= Beginning of Section =

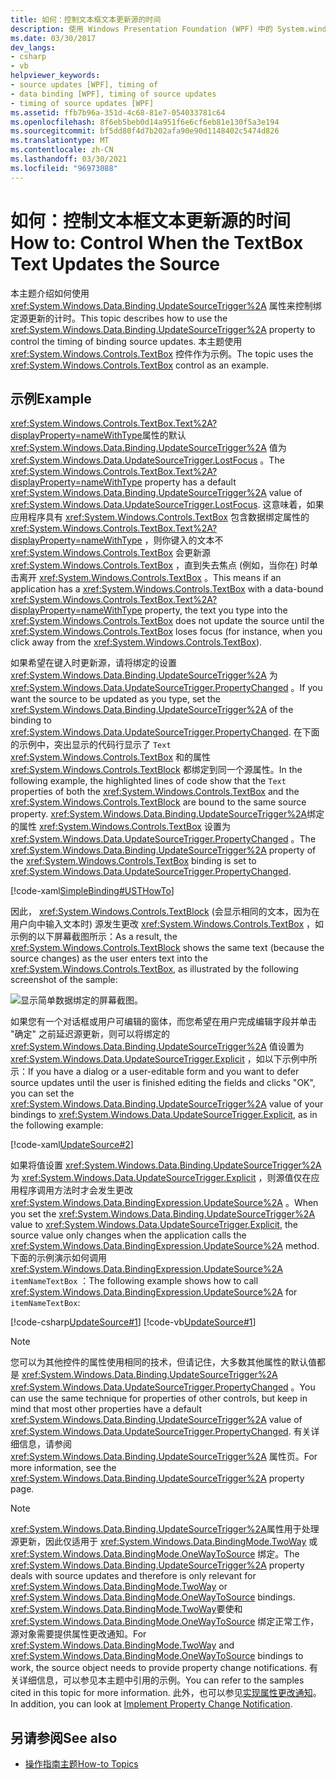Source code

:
 ```yaml
---
title: 如何：控制文本框文本更新源的时间
description: 使用 Windows Presentation Foundation (WPF) 中的 System.windows.data.binding.updatesourcetrigger 属性控制绑定源更新的时间。
ms.date: 03/30/2017
dev_langs:
- csharp
- vb
helpviewer_keywords:
- source updates [WPF], timing of
- data binding [WPF], timing of source updates
- timing of source updates [WPF]
ms.assetid: ffb7b96a-351d-4c68-81e7-054033781c64
ms.openlocfilehash: 8f6eb5beb0d14a951f6e6cf6eb81e130f5a3e194
ms.sourcegitcommit: bf5dd80f4d7b202afa90e90d1148402c5474d826
ms.translationtype: MT
ms.contentlocale: zh-CN
ms.lasthandoff: 03/30/2021
ms.locfileid: "96973088"
---
```

# <a name="how-to-control-when-the-textbox-text-updates-the-source"></a><span data-ttu-id="6cff4-103">如何：控制文本框文本更新源的时间</span><span class="sxs-lookup"><span data-stu-id="6cff4-103">How to: Control When the TextBox Text Updates the Source</span></span>
<span data-ttu-id="6cff4-104">本主题介绍如何使用 <xref:System.Windows.Data.Binding.UpdateSourceTrigger%2A> 属性来控制绑定源更新的计时。</span><span class="sxs-lookup"><span data-stu-id="6cff4-104">This topic describes how to use the <xref:System.Windows.Data.Binding.UpdateSourceTrigger%2A> property to control the timing of binding source updates.</span></span> <span data-ttu-id="6cff4-105">本主题使用 <xref:System.Windows.Controls.TextBox> 控件作为示例。</span><span class="sxs-lookup"><span data-stu-id="6cff4-105">The topic uses the <xref:System.Windows.Controls.TextBox> control as an example.</span></span>

## <a name="example"></a><span data-ttu-id="6cff4-106">示例</span><span class="sxs-lookup"><span data-stu-id="6cff4-106">Example</span></span>
 <span data-ttu-id="6cff4-107"><xref:System.Windows.Controls.TextBox.Text%2A?displayProperty=nameWithType>属性的默认 <xref:System.Windows.Data.Binding.UpdateSourceTrigger%2A> 值为 <xref:System.Windows.Data.UpdateSourceTrigger.LostFocus> 。</span><span class="sxs-lookup"><span data-stu-id="6cff4-107">The <xref:System.Windows.Controls.TextBox.Text%2A?displayProperty=nameWithType> property has a default <xref:System.Windows.Data.Binding.UpdateSourceTrigger%2A> value of <xref:System.Windows.Data.UpdateSourceTrigger.LostFocus>.</span></span> <span data-ttu-id="6cff4-108">这意味着，如果应用程序具有 <xref:System.Windows.Controls.TextBox> 包含数据绑定属性的 <xref:System.Windows.Controls.TextBox.Text%2A?displayProperty=nameWithType> ，则你键入的文本不 <xref:System.Windows.Controls.TextBox> 会更新源 <xref:System.Windows.Controls.TextBox> ，直到失去焦点 (例如，当你在) 时单击离开 <xref:System.Windows.Controls.TextBox> 。</span><span class="sxs-lookup"><span data-stu-id="6cff4-108">This means if an application has a <xref:System.Windows.Controls.TextBox> with a data-bound <xref:System.Windows.Controls.TextBox.Text%2A?displayProperty=nameWithType> property, the text you type into the <xref:System.Windows.Controls.TextBox> does not update the source until the <xref:System.Windows.Controls.TextBox> loses focus (for instance, when you click away from the <xref:System.Windows.Controls.TextBox>).</span></span>

 <span data-ttu-id="6cff4-109">如果希望在键入时更新源，请将绑定的设置 <xref:System.Windows.Data.Binding.UpdateSourceTrigger%2A> 为 <xref:System.Windows.Data.UpdateSourceTrigger.PropertyChanged> 。</span><span class="sxs-lookup"><span data-stu-id="6cff4-109">If you want the source to be updated as you type, set the <xref:System.Windows.Data.Binding.UpdateSourceTrigger%2A> of the binding to <xref:System.Windows.Data.UpdateSourceTrigger.PropertyChanged>.</span></span> <span data-ttu-id="6cff4-110">在下面的示例中，突出显示的代码行显示了 `Text` <xref:System.Windows.Controls.TextBox> 和的属性 <xref:System.Windows.Controls.TextBlock> 都绑定到同一个源属性。</span><span class="sxs-lookup"><span data-stu-id="6cff4-110">In the following example, the highlighted lines of code show that the `Text` properties of both the <xref:System.Windows.Controls.TextBox> and the <xref:System.Windows.Controls.TextBlock> are bound to the same source property.</span></span> <span data-ttu-id="6cff4-111"><xref:System.Windows.Data.Binding.UpdateSourceTrigger%2A>绑定的属性 <xref:System.Windows.Controls.TextBox> 设置为 <xref:System.Windows.Data.UpdateSourceTrigger.PropertyChanged> 。</span><span class="sxs-lookup"><span data-stu-id="6cff4-111">The <xref:System.Windows.Data.Binding.UpdateSourceTrigger%2A> property of the <xref:System.Windows.Controls.TextBox> binding is set to <xref:System.Windows.Data.UpdateSourceTrigger.PropertyChanged>.</span></span>

 [!code-xaml[SimpleBinding#USTHowTo](~/samples/snippets/visualbasic/VS_Snippets_Wpf/SimpleBinding/VisualBasic/Page1.xaml?highlight=33-39,41-42)]

 <span data-ttu-id="6cff4-112">因此， <xref:System.Windows.Controls.TextBlock> (会显示相同的文本，因为在用户向中输入文本时) 源发生更改 <xref:System.Windows.Controls.TextBox> ，如示例的以下屏幕截图所示：</span><span class="sxs-lookup"><span data-stu-id="6cff4-112">As a result, the <xref:System.Windows.Controls.TextBlock> shows the same text (because the source changes) as the user enters text into the <xref:System.Windows.Controls.TextBox>, as illustrated by the following screenshot of the sample:</span></span>

 ![显示简单数据绑定的屏幕截图。](./media/how-to-control-when-the-textbox-text-updates-the-source/data-binding-simple-binding-sample.png)

 <span data-ttu-id="6cff4-114">如果您有一个对话框或用户可编辑的窗体，而您希望在用户完成编辑字段并单击 "确定" 之前延迟源更新，则可以将绑定的 <xref:System.Windows.Data.Binding.UpdateSourceTrigger%2A> 值设置为 <xref:System.Windows.Data.UpdateSourceTrigger.Explicit> ，如以下示例中所示：</span><span class="sxs-lookup"><span data-stu-id="6cff4-114">If you have a dialog or a user-editable form and you want to defer source updates until the user is finished editing the fields and clicks "OK", you can set the <xref:System.Windows.Data.Binding.UpdateSourceTrigger%2A> value of your bindings to <xref:System.Windows.Data.UpdateSourceTrigger.Explicit>, as in the following example:</span></span>

 [!code-xaml[UpdateSource#2](~/samples/snippets/csharp/VS_Snippets_Wpf/UpdateSource/CSharp/Window1.xaml#2)]

 <span data-ttu-id="6cff4-115">如果将值设置 <xref:System.Windows.Data.Binding.UpdateSourceTrigger%2A> 为 <xref:System.Windows.Data.UpdateSourceTrigger.Explicit> ，则源值仅在应用程序调用方法时才会发生更改 <xref:System.Windows.Data.BindingExpression.UpdateSource%2A> 。</span><span class="sxs-lookup"><span data-stu-id="6cff4-115">When you set the <xref:System.Windows.Data.Binding.UpdateSourceTrigger%2A> value to <xref:System.Windows.Data.UpdateSourceTrigger.Explicit>, the source value only changes when the application calls the <xref:System.Windows.Data.BindingExpression.UpdateSource%2A> method.</span></span> <span data-ttu-id="6cff4-116">下面的示例演示如何调用 <xref:System.Windows.Data.BindingExpression.UpdateSource%2A> `itemNameTextBox` ：</span><span class="sxs-lookup"><span data-stu-id="6cff4-116">The following example shows how to call <xref:System.Windows.Data.BindingExpression.UpdateSource%2A> for `itemNameTextBox`:</span></span>

 [!code-csharp[UpdateSource#1](~/samples/snippets/csharp/VS_Snippets_Wpf/UpdateSource/CSharp/Window1.xaml.cs#1)]
 [!code-vb[UpdateSource#1](~/samples/snippets/visualbasic/VS_Snippets_Wpf/UpdateSource/VisualBasic/Window1.xaml.vb#1)]

> [!NOTE]
> <span data-ttu-id="6cff4-117">您可以为其他控件的属性使用相同的技术，但请记住，大多数其他属性的默认值都是 <xref:System.Windows.Data.Binding.UpdateSourceTrigger%2A> <xref:System.Windows.Data.UpdateSourceTrigger.PropertyChanged> 。</span><span class="sxs-lookup"><span data-stu-id="6cff4-117">You can use the same technique for properties of other controls, but keep in mind that most other properties have a default <xref:System.Windows.Data.Binding.UpdateSourceTrigger%2A> value of <xref:System.Windows.Data.UpdateSourceTrigger.PropertyChanged>.</span></span> <span data-ttu-id="6cff4-118">有关详细信息，请参阅 <xref:System.Windows.Data.Binding.UpdateSourceTrigger%2A> 属性页。</span><span class="sxs-lookup"><span data-stu-id="6cff4-118">For more information, see the <xref:System.Windows.Data.Binding.UpdateSourceTrigger%2A> property page.</span></span>

> [!NOTE]
> <span data-ttu-id="6cff4-119"><xref:System.Windows.Data.Binding.UpdateSourceTrigger%2A>属性用于处理源更新，因此仅适用于 <xref:System.Windows.Data.BindingMode.TwoWay> 或 <xref:System.Windows.Data.BindingMode.OneWayToSource> 绑定。</span><span class="sxs-lookup"><span data-stu-id="6cff4-119">The <xref:System.Windows.Data.Binding.UpdateSourceTrigger%2A> property deals with source updates and therefore is only relevant for <xref:System.Windows.Data.BindingMode.TwoWay> or <xref:System.Windows.Data.BindingMode.OneWayToSource> bindings.</span></span> <span data-ttu-id="6cff4-120"><xref:System.Windows.Data.BindingMode.TwoWay>要使和 <xref:System.Windows.Data.BindingMode.OneWayToSource> 绑定正常工作，源对象需要提供属性更改通知。</span><span class="sxs-lookup"><span data-stu-id="6cff4-120">For <xref:System.Windows.Data.BindingMode.TwoWay> and <xref:System.Windows.Data.BindingMode.OneWayToSource> bindings to work, the source object needs to provide property change notifications.</span></span> <span data-ttu-id="6cff4-121">有关详细信息，可以参见本主题中引用的示例。</span><span class="sxs-lookup"><span data-stu-id="6cff4-121">You can refer to the samples cited in this topic for more information.</span></span> <span data-ttu-id="6cff4-122">此外，也可以参见[实现属性更改通知](how-to-implement-property-change-notification.md)。</span><span class="sxs-lookup"><span data-stu-id="6cff4-122">In addition, you can look at [Implement Property Change Notification](how-to-implement-property-change-notification.md).</span></span>

## <a name="see-also"></a><span data-ttu-id="6cff4-123">另请参阅</span><span class="sxs-lookup"><span data-stu-id="6cff4-123">See also</span></span>

- [<span data-ttu-id="6cff4-124">操作指南主题</span><span class="sxs-lookup"><span data-stu-id="6cff4-124">How-to Topics</span></span>](data-binding-how-to-topics.md)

= End of Section =

● EXERCISE: Without the pictures, repeat the entries above line by line, from the first through the one that contains "Updates the Source</span></span>", both ends included.

● ANSWER TO THIS PROBLEM:
Source code

:
 ```yaml
---
title: 如何：控制文本框文本更新源的时间
description: 使用 Windows Presentation Foundation (WPF) 中的 System.windows.data.binding.updatesourcetrigger 属性控制绑定源更新的时间。
ms.date: 03/30/2017
dev_langs:
- csharp
- vb
helpviewer_keywords:
- source updates [WPF], timing of
- data binding [WPF], timing of source updates
- timing of source updates [WPF]
ms.assetid: ffb7b96a-351d-4c68-81e7-054033781c64
ms.openlocfilehash: 8f6eb5beb0d14a951f6e6cf6eb81e130f5a3e194
ms.sourcegitcommit: bf5dd80f4d7b202afa90e90d1148402c5474d826
ms.translationtype: MT
ms.contentlocale: zh-CN
ms.lasthandoff: 03/30/2021
ms.locfileid: "96973088"
---
```

# <a name="how-to-control-when-the-textbox-text-updates-the-source"></a><span data-ttu-id="6cff4-103">如何：控制文本框文本更新源的时间</span><span class="sxs-lookup"><span data-stu-id="6cff4-103">How to: Control When the TextBox Text Updates the Source</span></span>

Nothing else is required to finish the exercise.